Après certaines infractions routières graves constatées par radars automatiques comme le dépassement de 40km/h au-dessus de la vitesse maximale autorisée ou par les forces de l’ordre (conduite sous l’emprise de l’alcool ou stupéfiants par exemple), un titre peut faire l’objet d’une suspension du permis de conduire décidée par le préfet. La suspension peut être prononcée après la rétention du permis mais ce n’est pas obligatoire. L’usager en est informé avec le formulaire Réf 3F. Ce dernier lui est directement délivré par les forces de l’ordre. Il peut aussi être envoyé par lettre recommandée avec accusé de réception à son domicile.

Suspension du permis de conduire émanant du juge

C’est le juge du tribunal de police ou du tribunal correctionnel qui prendra la décision de suspendre le permis de conduire. La suspension du permis de conduire peut constituer une peine principale. Elle peut aussi constituer une peine complémentaire ou une peine de substitution à de la prison. La durée de la suspension judiciaire est généralement de 3 ans maximum. Elle est de 5 ans pour les cas d’homicide ou de blessures involontaires. Ces peines peuvent être doublées en cas de délit de fuite ou de récidive.

Si la suspension judiciaire intervient avant la fin de la suspension administrative, c’est le principe de compensation qui s’applique alors. La sanction judiciaire viendra alors remplacer la sanction administrative et le temps déjà effectué sera pris en compte.
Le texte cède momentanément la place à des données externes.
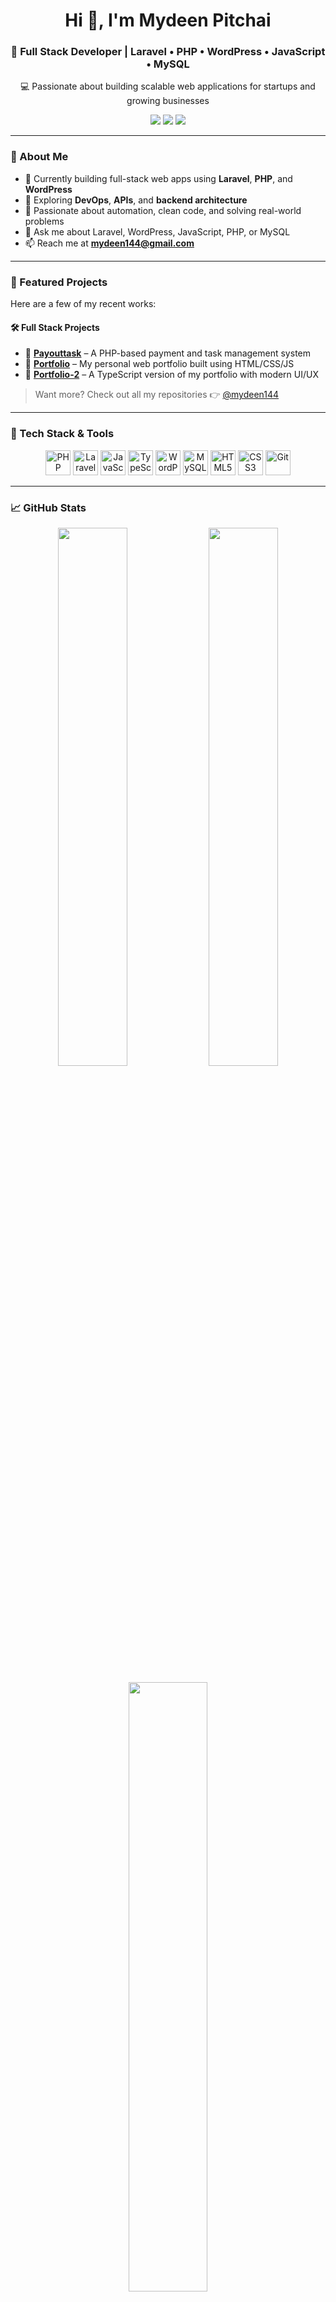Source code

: <h1 align="center">Hi 👋, I'm Mydeen Pitchai</h1>
<h3 align="center">🚀 Full Stack Developer | Laravel • PHP • WordPress • JavaScript • MySQL</h3>

<p align="center">💻 Passionate about building scalable web applications for startups and growing businesses</p>

<p align="center">
  <a href="mailto:mydeen144@gmail.com"><img src="https://img.shields.io/badge/Gmail-D14836?style=flat-square&logo=gmail&logoColor=white" /></a>
  <a href="https://linkedin.com/in/mydeen-pitchai-developer"><img src="https://img.shields.io/badge/LinkedIn-0077B5?style=flat-square&logo=linkedin&logoColor=white" /></a>
  <a href="https://github.com/mydeen144"><img src="https://img.shields.io/badge/GitHub-181717?style=flat-square&logo=github&logoColor=white" /></a>
</p>

---

### 🌟 About Me

- 🔭 Currently building full-stack web apps using **Laravel**, **PHP**, and **WordPress**
- 🌱 Exploring **DevOps**, **APIs**, and **backend architecture**
- 🧩 Passionate about automation, clean code, and solving real-world problems
- 💬 Ask me about Laravel, WordPress, JavaScript, PHP, or MySQL
- 📫 Reach me at **mydeen144@gmail.com**

---

### 🚀 Featured Projects

Here are a few of my recent works:

#### 🛠 Full Stack Projects

- 🔹 [**Payouttask**](https://github.com/mydeen144/Payouttask) – A PHP-based payment and task management system  
- 🔹 [**Portfolio**](https://github.com/mydeen144/portfolio) – My personal web portfolio built using HTML/CSS/JS  
- 🔹 [**Portfolio-2**](https://github.com/mydeen144/portfolio-2) – A TypeScript version of my portfolio with modern UI/UX

> Want more? Check out all my repositories 👉 [@mydeen144](https://github.com/mydeen144?tab=repositories)

---

### 🧰 Tech Stack & Tools

<p align="center">
  <img src="https://cdn.jsdelivr.net/gh/devicons/devicon/icons/php/php-original.svg" height="40" alt="PHP" />
  <img src="https://cdn.jsdelivr.net/gh/devicons/devicon/icons/laravel/laravel-plain-wordmark.svg" height="40" alt="Laravel" />
  <img src="https://cdn.jsdelivr.net/gh/devicons/devicon/icons/javascript/javascript-original.svg" height="40" alt="JavaScript" />
  <img src="https://cdn.jsdelivr.net/gh/devicons/devicon/icons/typescript/typescript-original.svg" height="40" alt="TypeScript" />
  <img src="https://cdn.jsdelivr.net/gh/devicons/devicon/icons/wordpress/wordpress-original.svg" height="40" alt="WordPress" />
  <img src="https://cdn.jsdelivr.net/gh/devicons/devicon/icons/mysql/mysql-original.svg" height="40" alt="MySQL" />
  <img src="https://cdn.jsdelivr.net/gh/devicons/devicon/icons/html5/html5-original.svg" height="40" alt="HTML5" />
  <img src="https://cdn.jsdelivr.net/gh/devicons/devicon/icons/css3/css3-original.svg" height="40" alt="CSS3" />
  <img src="https://cdn.jsdelivr.net/gh/devicons/devicon/icons/git/git-original.svg" height="40" alt="Git" />
</p>

---

### 📈 GitHub Stats

<p align="center">
  <img src="https://github-readme-streak-stats.herokuapp.com?user=mydeen144&theme=tokyonight&hide_border=true" width="47%" />
  <img src="https://github-readme-stats.vercel.app/api?username=mydeen144&show_icons=true&theme=tokyonight&hide_border=true" width="47%" />
</p>
<p align="center">
  <img src="https://github-readme-stats.vercel.app/api/top-langs/?username=mydeen144&layout=compact&theme=tokyonight&hide_border=true" width="50%" />
</p>

---

### 🤝 Let's Connect

<p align="center">
  <a href="mailto:mydeen144@gmail.com"><img src="https://img.shields.io/badge/Email-D14836?style=for-the-badge&logo=gmail&logoColor=white" /></a>
  <a href="https://linkedin.com/in/mydeen-pitchai-developer"><img src="https://img.shields.io/badge/LinkedIn-0A66C2?style=for-the-badge&logo=linkedin&logoColor=white" /></a>
</p>

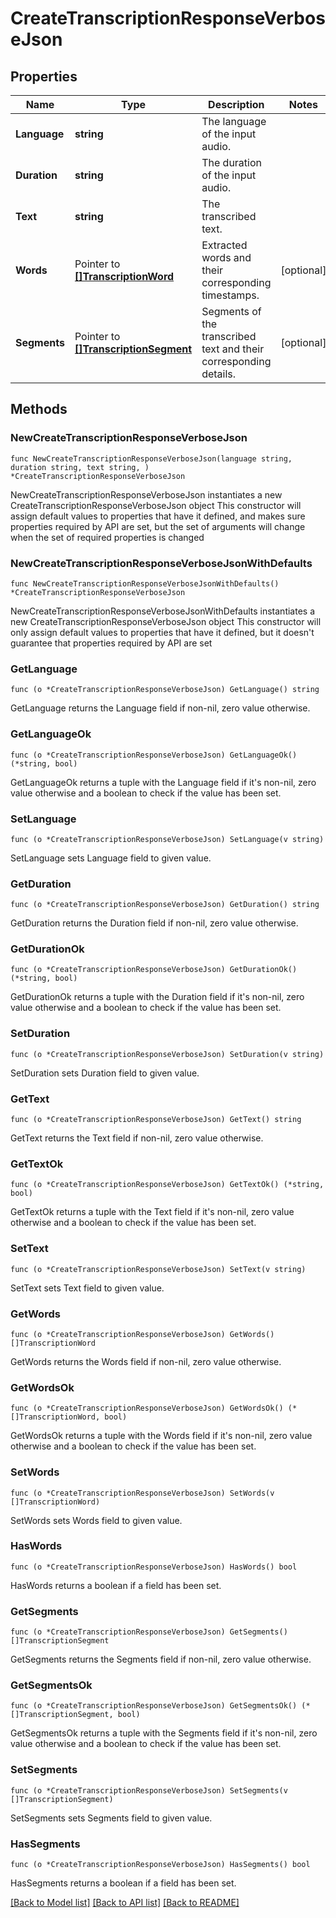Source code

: # CreateTranscriptionResponseVerboseJson

## Properties

Name | Type | Description | Notes
------------ | ------------- | ------------- | -------------
**Language** | **string** | The language of the input audio. | 
**Duration** | **string** | The duration of the input audio. | 
**Text** | **string** | The transcribed text. | 
**Words** | Pointer to [**[]TranscriptionWord**](TranscriptionWord.md) | Extracted words and their corresponding timestamps. | [optional] 
**Segments** | Pointer to [**[]TranscriptionSegment**](TranscriptionSegment.md) | Segments of the transcribed text and their corresponding details. | [optional] 

## Methods

### NewCreateTranscriptionResponseVerboseJson

`func NewCreateTranscriptionResponseVerboseJson(language string, duration string, text string, ) *CreateTranscriptionResponseVerboseJson`

NewCreateTranscriptionResponseVerboseJson instantiates a new CreateTranscriptionResponseVerboseJson object
This constructor will assign default values to properties that have it defined,
and makes sure properties required by API are set, but the set of arguments
will change when the set of required properties is changed

### NewCreateTranscriptionResponseVerboseJsonWithDefaults

`func NewCreateTranscriptionResponseVerboseJsonWithDefaults() *CreateTranscriptionResponseVerboseJson`

NewCreateTranscriptionResponseVerboseJsonWithDefaults instantiates a new CreateTranscriptionResponseVerboseJson object
This constructor will only assign default values to properties that have it defined,
but it doesn't guarantee that properties required by API are set

### GetLanguage

`func (o *CreateTranscriptionResponseVerboseJson) GetLanguage() string`

GetLanguage returns the Language field if non-nil, zero value otherwise.

### GetLanguageOk

`func (o *CreateTranscriptionResponseVerboseJson) GetLanguageOk() (*string, bool)`

GetLanguageOk returns a tuple with the Language field if it's non-nil, zero value otherwise
and a boolean to check if the value has been set.

### SetLanguage

`func (o *CreateTranscriptionResponseVerboseJson) SetLanguage(v string)`

SetLanguage sets Language field to given value.


### GetDuration

`func (o *CreateTranscriptionResponseVerboseJson) GetDuration() string`

GetDuration returns the Duration field if non-nil, zero value otherwise.

### GetDurationOk

`func (o *CreateTranscriptionResponseVerboseJson) GetDurationOk() (*string, bool)`

GetDurationOk returns a tuple with the Duration field if it's non-nil, zero value otherwise
and a boolean to check if the value has been set.

### SetDuration

`func (o *CreateTranscriptionResponseVerboseJson) SetDuration(v string)`

SetDuration sets Duration field to given value.


### GetText

`func (o *CreateTranscriptionResponseVerboseJson) GetText() string`

GetText returns the Text field if non-nil, zero value otherwise.

### GetTextOk

`func (o *CreateTranscriptionResponseVerboseJson) GetTextOk() (*string, bool)`

GetTextOk returns a tuple with the Text field if it's non-nil, zero value otherwise
and a boolean to check if the value has been set.

### SetText

`func (o *CreateTranscriptionResponseVerboseJson) SetText(v string)`

SetText sets Text field to given value.


### GetWords

`func (o *CreateTranscriptionResponseVerboseJson) GetWords() []TranscriptionWord`

GetWords returns the Words field if non-nil, zero value otherwise.

### GetWordsOk

`func (o *CreateTranscriptionResponseVerboseJson) GetWordsOk() (*[]TranscriptionWord, bool)`

GetWordsOk returns a tuple with the Words field if it's non-nil, zero value otherwise
and a boolean to check if the value has been set.

### SetWords

`func (o *CreateTranscriptionResponseVerboseJson) SetWords(v []TranscriptionWord)`

SetWords sets Words field to given value.

### HasWords

`func (o *CreateTranscriptionResponseVerboseJson) HasWords() bool`

HasWords returns a boolean if a field has been set.

### GetSegments

`func (o *CreateTranscriptionResponseVerboseJson) GetSegments() []TranscriptionSegment`

GetSegments returns the Segments field if non-nil, zero value otherwise.

### GetSegmentsOk

`func (o *CreateTranscriptionResponseVerboseJson) GetSegmentsOk() (*[]TranscriptionSegment, bool)`

GetSegmentsOk returns a tuple with the Segments field if it's non-nil, zero value otherwise
and a boolean to check if the value has been set.

### SetSegments

`func (o *CreateTranscriptionResponseVerboseJson) SetSegments(v []TranscriptionSegment)`

SetSegments sets Segments field to given value.

### HasSegments

`func (o *CreateTranscriptionResponseVerboseJson) HasSegments() bool`

HasSegments returns a boolean if a field has been set.


[[Back to Model list]](../README.md#documentation-for-models) [[Back to API list]](../README.md#documentation-for-api-endpoints) [[Back to README]](../README.md)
Récupérer son permis après une suspension

Suite à une suspension administrative, le conducteur sera soumis à une visite médicale obligatoire si la suspension du permis est supérieure à un mois. Il devra prendre rendez-vous auprès d’un médecin agréé par la préfecture. La liste des médecins agréés est consultable en préfecture ou en ligne sur le site internet de celle-ci. Si la suspension de permis est supérieure à 6 mois, le contrevenant devra également passer des tests psychotechniques. À l’issue des examens médicaux, un avis médical favorable ou défavorable sera transmis à la préfecture.

Les moyens pour contester une suspension du permis de conduire

Avant la fin de la période de suspension, il est possible de contester une suspension de permis. Pour cela, il faut former un recours gracieux auprès du préfet. Si vous n’obtenez pas de réponse sous 2 mois ou que le recours a été rejeté, un recours contentieux auprès du tribunal administratif peut être effectué. Pour cela, il faudra adresser une lettre de saisine du tribunal administratif en expliquant clairement les motifs de votre contestation. Enfin pour contester une suspension judiciaire, le délai de recours est de 10 jours à compter de la date du jugement ou à partir de la notification par l’huissier ou par les forces de l’ordre. En faisant appel, l’exécution du jugement est suspendue. La suspension de permis de conduire sera reportée sauf dans le cas où le tribunal a ordonné l’exécution immédiate.